Le Cavern Club de Liverpool, la salle où les Beatles ont fait leurs débuts, a rouvert ses portes jeudi, après sa fermeture forcée durant le confinement, pour célébrer en musique le groupe légendaire, 50 ans après sa séparation.
Le Cavern Club de Liverpool, la salle où les Beatles ont fait leurs débuts, a rouvert ses portes jeudi, après sa fermeture forcée durant le confinement, pour célébrer en musique le groupe légendaire, 50 ans après sa séparation.

Semaine dédiée aux Beatles, virtuelle cette année

Agence France-Presse
LONDRES — Le Cavern Club de Liverpool, la salle où les Beatles ont fait leurs débuts, a rouvert ses portes jeudi, après sa fermeture forcée durant le confinement, pour célébrer en musique le groupe légendaire, 50 ans après sa séparation.

«C’est juste super d’être de retour», confie à l’AFP Peter Naylor, grand fan des «Fab Four», venu assister à l’un des concerts organisés à l’occasion de la semaine des Beatles, festival annuel.

«Un club emblématique comme celui-ci, une musique de cette qualité. Venir ici nous a manqué», ajoute-t-il. Il est l’une des 150 personnes admises dans la cave voûtée, qui en accueillait jusqu’à 500 avant la pandémie de nouveau coronavirus.

Qualifié de «club le plus connu du monde » et de « berceau de la musique pop britannique», le Cavern Club avait fermé fin mars lorsque le confinement avait été décrété au Royaume-Uni.

Sa réouverture a coïncidé avec le premier jour du festival des Beatles, qui se tient jusqu’au 1er septembre. Le groupe, l’un des plus populaires de l’histoire de la musique pop, s’y est produit 274 fois entre février 1961 et août 1963.

La plupart des événements ont été annulés cette année en raison des restrictions de rassemblements, mais des concerts sont tout de même diffusés en direct sur internet.

«Cela ressemble plus à un cabaret qu’au Cavern dont nous avions l’habitude», explique son directeur Bill Heckle. «Mais c’est chouette d’être de retour et de voir des visages souriants et les musiciens jouer à nouveau cette musique extraordinaire».
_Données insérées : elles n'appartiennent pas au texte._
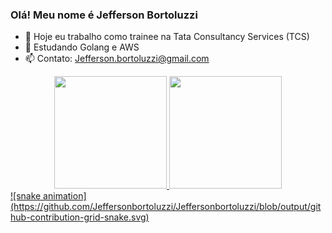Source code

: ### Olá! Meu nome é Jefferson Bortoluzzi

- :telescope: Hoje eu trabalho como trainee na Tata Consultancy Services (TCS)
- :seedling: Estudando Golang e AWS
- :mailbox: Contato: Jefferson.bortoluzzi@gmail.com

<div align="center">
  <a href="https://github.com/Jeffersonbortoluzzi">
  <img height="180em" src="https://github-readme-stats.vercel.app/api?username=Jeffersonbortoluzzi&show_icons=true&theme=dracula&include_all_commits=true&count_private=true"/>
  <img height="180em" src="https://github-readme-stats.vercel.app/api/top-langs/?username=Jeffersonbortoluzzi&layout=compact&langs_count=7&theme=dracula"/>
        
</div>
![snake animation](https://github.com/Jeffersonbortoluzzi/Jeffersonbortoluzzi/blob/output/github-contribution-grid-snake.svg)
Pour le chanteur britannique Paul Jones, c’était «un honneur» et «un privilège» de donner le coup d’envoi du concert. «Ce n’est pas vraiment l’atmosphère vivante, chaude et moite, où tout le monde danse, à laquelle nous étions habitués, mais c’est un pas énorme dans la bonne direction», ajoute-t-il.

Comme de très nombreuses salles de spectacle à travers le pays, le club de Mathew Street, très prisé des touristes, a été sévèrement touché par la pandémie. Son manque à gagner s’élève à 600 000 livres sterling (671 000 euros) et l’un des six membres du personnel a dû être licencié.

Les Beatles étaient d’abord payés 5 livres sterling par concert — un peu moins de 100 livres actuellement —, un montant qui a grimpé à 300 livres juste avant qu’ils ne goûtent à la célébrité planétaire.